Mike Rylander <mrylander@xxxxxxxxx> · Thu, 8 Dec 2005 16:09:51 +0000

On 12/8/05, Teodor Sigaev <teodor@xxxxxxxxx> wrote:
> > (a + foo1 + bar) | (a + foo2 + bar)
>
> That a simple case, what about languages as norwegian or german? They has
> compound words and ispell dictionary can split them to lexemes. But, usialy
> there is more than one variant of separation:
>
> forbruksvaremerkelov
>         forbruk vare merke lov
>         forbruk vare merkelov
>         forbruk varemerke lov
>         forbruk varemerkelov
>         forbruksvare merke lov
>         forbruksvare merkelov
> (notice: I don't know translation, just an example.
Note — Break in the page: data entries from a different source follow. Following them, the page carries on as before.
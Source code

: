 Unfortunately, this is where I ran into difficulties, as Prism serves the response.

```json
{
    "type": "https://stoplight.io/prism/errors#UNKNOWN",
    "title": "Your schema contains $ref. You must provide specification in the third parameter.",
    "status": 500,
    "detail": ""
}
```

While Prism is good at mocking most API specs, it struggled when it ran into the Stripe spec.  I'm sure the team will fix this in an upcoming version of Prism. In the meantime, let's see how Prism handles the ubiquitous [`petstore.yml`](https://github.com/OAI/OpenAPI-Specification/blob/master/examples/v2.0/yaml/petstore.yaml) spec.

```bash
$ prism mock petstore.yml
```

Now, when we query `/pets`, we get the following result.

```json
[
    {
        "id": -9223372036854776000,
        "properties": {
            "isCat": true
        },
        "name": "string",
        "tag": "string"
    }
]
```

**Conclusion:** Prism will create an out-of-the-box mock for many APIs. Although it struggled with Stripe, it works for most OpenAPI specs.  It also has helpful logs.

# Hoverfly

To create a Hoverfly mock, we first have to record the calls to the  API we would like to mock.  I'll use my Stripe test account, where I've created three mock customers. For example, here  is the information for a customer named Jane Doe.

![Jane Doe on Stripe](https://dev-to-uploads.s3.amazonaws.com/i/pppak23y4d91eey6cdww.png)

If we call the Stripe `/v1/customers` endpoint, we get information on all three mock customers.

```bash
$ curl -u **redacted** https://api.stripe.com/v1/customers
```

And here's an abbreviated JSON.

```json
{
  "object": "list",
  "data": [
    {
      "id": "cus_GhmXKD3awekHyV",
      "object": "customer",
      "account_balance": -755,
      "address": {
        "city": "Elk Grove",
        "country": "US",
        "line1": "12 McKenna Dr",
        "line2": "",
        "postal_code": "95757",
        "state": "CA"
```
When we working on compound
> word support we found word which has 24 variant of separation!!)
>
> So, query 'a + forbruksvaremerkelov' will be awful:
>
> a + ( (forbruk & vare & merke & lov) | (forbruk & vare & merkelov) | ... )
>
> Of course, that is examle just from mind, but solution of phrase search should
> work reasonably with such corner cases.
>

WARNING: What follows is wild, hand waving speculation as I don't
fully understand the implications of compound words! ;-)

My naive impression is that it would be both possible and a good idea
to stem any compound words to their versions containing the most
individual lexemes.  As an analogy, this would be similar to
transforming composed (Normalization Form C) UTF-8 characters into
their decomposed (Normalization Form D) versions.